Apple è la prima azienda al mondo ad aver toccato i 5.000 miliardi di dollari di capitalizzazione, un traguardo che fino a poco tempo fa sembrava quasi impensabile. Lo scorso ottobre il colosso di Cupertino aveva superato quota 4.000 miliardi, e a distanza di neppure un anno ecco il nuovo record. La differenza rispetto al passato è tutt’altro che secondaria. Nell’autunno del 2025 Apple si era vista soffiare il primato da NVIDIA e Microsoft, mentre stavolta ci è arrivata per prima. Curioso però quanto accaduto subito dopo: appena raggiunta la cifra, il titolo ha lasciato per strada parte dei guadagni, scivolando temporaneamente sotto la soglia che serviva per mantenere quella valutazione.
iPhone 17 spinge la crescita del colosso di Cupertino
Nei nove mesi che hanno portato al nuovo record, il titolo Apple ha continuato a salire senza troppe pause. Il 17 luglio 2026 le azioni avevano chiuso a EUR 294, con una capitalizzazione arrivata attorno ai 4.880 miliardi di dollari. Numeri che avevano permesso di scavalcare di nuovo NVIDIA e di riprendersi lo scettro di società quotata più preziosa al mondo. Un sorpasso che non è arrivato per caso, ma che affonda le radici in una domanda robusta e in conti trimestrali difficili da ignorare.
Il vero motore di questa ascesa porta un nome preciso, iPhone 17. La gamma ha convinto il pubblico ben oltre le attese, e i numeri parlano chiaro. Nel primo trimestre fiscale del 2026, chiuso il 27 dicembre 2025, Apple ha messo a segno ricavi per 143,8 miliardi di dollari, in crescita del 16 per cento rispetto allo stesso periodo dell’anno prima. Il dato più impressionante però riguarda proprio la divisione iPhone, che da sola ha generato 85,3 miliardi di dollari, con un balzo del 23 per cento su base annua. La richiesta è stata così alta che la disponibilità dei dispositivi, stando a quanto emerso, non è riuscita a coprire del tutto le esigenze del mercato.

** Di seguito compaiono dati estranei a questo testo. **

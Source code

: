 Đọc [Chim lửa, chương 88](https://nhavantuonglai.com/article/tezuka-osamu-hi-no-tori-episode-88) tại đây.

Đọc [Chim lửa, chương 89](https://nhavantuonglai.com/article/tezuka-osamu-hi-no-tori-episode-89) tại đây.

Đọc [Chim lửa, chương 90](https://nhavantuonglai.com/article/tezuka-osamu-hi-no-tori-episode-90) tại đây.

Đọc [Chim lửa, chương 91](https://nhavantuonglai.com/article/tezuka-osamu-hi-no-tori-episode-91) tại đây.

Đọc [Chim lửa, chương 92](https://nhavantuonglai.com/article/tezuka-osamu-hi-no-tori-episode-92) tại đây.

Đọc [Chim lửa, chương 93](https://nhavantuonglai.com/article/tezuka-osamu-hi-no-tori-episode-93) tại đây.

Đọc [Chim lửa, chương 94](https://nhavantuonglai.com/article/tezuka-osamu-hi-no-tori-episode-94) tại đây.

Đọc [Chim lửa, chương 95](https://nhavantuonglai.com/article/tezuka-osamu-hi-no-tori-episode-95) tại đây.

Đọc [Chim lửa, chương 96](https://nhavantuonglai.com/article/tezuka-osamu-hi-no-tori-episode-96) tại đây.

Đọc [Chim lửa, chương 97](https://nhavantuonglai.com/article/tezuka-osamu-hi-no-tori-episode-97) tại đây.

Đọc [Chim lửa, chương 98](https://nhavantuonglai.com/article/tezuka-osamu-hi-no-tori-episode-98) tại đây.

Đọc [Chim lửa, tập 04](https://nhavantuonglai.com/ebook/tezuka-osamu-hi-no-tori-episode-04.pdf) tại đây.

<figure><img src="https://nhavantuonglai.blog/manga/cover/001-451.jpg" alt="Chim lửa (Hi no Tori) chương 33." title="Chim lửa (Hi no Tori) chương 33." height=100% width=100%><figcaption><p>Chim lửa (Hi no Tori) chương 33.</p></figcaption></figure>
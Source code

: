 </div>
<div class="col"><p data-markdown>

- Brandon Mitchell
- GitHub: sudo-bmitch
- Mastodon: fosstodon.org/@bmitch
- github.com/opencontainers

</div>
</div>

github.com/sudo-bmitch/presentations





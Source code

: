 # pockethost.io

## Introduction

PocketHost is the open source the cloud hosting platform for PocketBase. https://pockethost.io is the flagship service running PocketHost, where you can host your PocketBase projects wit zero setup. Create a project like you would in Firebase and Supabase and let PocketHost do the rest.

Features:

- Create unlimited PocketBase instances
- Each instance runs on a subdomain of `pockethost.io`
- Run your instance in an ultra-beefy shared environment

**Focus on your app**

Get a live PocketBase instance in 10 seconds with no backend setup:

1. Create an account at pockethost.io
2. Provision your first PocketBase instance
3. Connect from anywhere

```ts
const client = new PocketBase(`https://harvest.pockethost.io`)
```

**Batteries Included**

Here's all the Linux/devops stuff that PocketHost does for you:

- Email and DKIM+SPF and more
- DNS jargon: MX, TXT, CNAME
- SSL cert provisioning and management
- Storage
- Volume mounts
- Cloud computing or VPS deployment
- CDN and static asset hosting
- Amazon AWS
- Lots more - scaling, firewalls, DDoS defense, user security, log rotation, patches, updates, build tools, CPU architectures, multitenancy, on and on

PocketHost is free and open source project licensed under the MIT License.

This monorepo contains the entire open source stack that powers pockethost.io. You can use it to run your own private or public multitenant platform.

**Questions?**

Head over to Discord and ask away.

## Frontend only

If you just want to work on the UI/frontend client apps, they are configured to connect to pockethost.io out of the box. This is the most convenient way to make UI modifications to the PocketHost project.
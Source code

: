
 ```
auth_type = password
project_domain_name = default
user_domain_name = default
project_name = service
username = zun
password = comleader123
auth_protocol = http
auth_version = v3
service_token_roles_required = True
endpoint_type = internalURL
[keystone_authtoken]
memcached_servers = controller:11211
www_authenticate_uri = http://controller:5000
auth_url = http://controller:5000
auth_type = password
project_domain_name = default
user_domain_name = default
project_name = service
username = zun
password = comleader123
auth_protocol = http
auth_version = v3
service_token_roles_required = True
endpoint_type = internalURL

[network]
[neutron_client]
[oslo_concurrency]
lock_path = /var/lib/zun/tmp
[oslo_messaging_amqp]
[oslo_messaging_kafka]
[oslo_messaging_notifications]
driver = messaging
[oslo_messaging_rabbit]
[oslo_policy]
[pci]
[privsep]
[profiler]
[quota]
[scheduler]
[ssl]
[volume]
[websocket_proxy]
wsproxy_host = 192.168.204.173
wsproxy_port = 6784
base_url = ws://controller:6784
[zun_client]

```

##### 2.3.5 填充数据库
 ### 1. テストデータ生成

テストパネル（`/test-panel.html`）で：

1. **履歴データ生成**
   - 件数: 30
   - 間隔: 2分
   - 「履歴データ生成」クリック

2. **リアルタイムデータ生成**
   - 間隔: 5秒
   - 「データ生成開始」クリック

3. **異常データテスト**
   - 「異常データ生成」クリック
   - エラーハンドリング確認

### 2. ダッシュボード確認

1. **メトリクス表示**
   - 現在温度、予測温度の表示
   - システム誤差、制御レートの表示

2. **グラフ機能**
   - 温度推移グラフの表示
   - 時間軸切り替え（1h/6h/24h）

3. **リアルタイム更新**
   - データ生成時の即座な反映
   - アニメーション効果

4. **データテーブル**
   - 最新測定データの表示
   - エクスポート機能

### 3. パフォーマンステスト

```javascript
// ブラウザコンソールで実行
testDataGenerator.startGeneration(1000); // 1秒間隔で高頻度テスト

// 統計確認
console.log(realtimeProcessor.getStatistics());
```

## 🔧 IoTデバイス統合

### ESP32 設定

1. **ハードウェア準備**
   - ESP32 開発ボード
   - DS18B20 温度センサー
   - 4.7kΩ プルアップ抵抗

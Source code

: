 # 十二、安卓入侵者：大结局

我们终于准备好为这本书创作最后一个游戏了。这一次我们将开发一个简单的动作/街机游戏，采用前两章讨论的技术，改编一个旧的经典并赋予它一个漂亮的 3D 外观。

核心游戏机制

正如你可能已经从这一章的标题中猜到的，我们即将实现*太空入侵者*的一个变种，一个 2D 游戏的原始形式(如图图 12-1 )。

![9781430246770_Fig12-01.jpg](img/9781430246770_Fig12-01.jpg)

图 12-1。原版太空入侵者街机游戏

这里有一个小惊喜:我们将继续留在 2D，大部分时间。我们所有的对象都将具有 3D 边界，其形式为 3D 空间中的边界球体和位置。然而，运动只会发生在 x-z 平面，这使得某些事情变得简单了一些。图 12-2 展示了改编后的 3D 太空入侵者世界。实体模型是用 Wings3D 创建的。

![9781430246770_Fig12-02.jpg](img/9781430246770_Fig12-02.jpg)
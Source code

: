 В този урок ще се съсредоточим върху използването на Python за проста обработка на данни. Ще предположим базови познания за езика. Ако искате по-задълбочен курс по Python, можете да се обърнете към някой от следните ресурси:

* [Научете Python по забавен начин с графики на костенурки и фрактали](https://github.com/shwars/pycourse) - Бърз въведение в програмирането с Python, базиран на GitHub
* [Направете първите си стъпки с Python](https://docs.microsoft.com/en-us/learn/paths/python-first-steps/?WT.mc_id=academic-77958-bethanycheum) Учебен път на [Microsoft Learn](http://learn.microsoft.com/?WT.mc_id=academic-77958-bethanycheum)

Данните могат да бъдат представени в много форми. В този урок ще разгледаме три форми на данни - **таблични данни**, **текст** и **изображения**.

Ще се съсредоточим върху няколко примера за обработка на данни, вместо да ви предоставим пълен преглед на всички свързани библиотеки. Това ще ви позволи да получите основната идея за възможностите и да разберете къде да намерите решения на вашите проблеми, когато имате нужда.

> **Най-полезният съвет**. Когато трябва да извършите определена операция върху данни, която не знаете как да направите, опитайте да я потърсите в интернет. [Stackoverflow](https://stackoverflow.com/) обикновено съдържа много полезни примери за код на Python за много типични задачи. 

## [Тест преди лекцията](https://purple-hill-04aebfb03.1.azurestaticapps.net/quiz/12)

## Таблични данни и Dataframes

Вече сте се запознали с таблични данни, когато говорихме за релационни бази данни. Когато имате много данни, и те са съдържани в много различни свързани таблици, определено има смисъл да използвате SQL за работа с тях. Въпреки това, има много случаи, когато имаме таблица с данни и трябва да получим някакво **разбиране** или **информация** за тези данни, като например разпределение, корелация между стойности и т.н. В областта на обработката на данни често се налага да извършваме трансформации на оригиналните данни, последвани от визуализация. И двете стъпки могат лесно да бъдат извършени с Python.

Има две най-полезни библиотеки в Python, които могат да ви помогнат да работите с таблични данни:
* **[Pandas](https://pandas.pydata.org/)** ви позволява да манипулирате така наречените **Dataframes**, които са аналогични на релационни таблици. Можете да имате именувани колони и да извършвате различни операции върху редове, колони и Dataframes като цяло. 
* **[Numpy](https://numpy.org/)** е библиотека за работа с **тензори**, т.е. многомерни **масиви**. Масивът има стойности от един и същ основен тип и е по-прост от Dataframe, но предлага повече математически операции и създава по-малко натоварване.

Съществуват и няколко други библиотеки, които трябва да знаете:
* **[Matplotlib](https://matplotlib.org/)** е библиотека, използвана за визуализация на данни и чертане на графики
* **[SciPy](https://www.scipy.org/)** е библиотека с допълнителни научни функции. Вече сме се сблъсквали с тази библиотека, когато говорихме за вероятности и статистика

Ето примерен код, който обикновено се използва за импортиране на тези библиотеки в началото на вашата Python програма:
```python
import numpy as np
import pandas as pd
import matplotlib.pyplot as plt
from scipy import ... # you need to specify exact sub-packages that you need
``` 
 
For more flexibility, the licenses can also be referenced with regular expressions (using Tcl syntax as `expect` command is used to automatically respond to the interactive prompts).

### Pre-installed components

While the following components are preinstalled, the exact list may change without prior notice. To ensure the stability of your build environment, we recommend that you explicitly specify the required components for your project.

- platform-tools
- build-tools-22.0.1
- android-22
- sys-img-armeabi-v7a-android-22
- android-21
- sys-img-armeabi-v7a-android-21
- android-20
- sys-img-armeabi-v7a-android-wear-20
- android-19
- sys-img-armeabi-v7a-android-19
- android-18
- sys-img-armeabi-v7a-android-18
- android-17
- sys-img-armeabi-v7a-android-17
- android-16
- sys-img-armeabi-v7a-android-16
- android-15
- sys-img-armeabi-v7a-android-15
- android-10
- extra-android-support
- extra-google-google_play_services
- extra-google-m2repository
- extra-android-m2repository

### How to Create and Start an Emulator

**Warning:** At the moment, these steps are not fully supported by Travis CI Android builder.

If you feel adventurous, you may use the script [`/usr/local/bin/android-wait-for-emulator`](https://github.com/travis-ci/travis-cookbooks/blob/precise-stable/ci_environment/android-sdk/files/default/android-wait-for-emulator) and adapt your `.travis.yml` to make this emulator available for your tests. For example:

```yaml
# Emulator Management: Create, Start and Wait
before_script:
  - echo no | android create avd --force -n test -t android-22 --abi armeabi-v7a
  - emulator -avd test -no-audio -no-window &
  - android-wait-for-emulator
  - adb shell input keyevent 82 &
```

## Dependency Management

Il ritorno positivo del mercato cinese
C’è poi un capitolo che merita attenzione a parte, quello della Cina. Per anni quel mercato aveva rappresentato un punto interrogativo, con risultati altalenanti e qualche grattacapo per i vertici dell’azienda. Stavolta invece i ricavi sono cresciuti del 38 per cento, un’inversione di rotta netta dopo diverse stagioni più complicate. Un segnale che pesa parecchio, perché la Cina resta uno dei terreni più delicati e strategici per chi vende smartphone di fascia alta.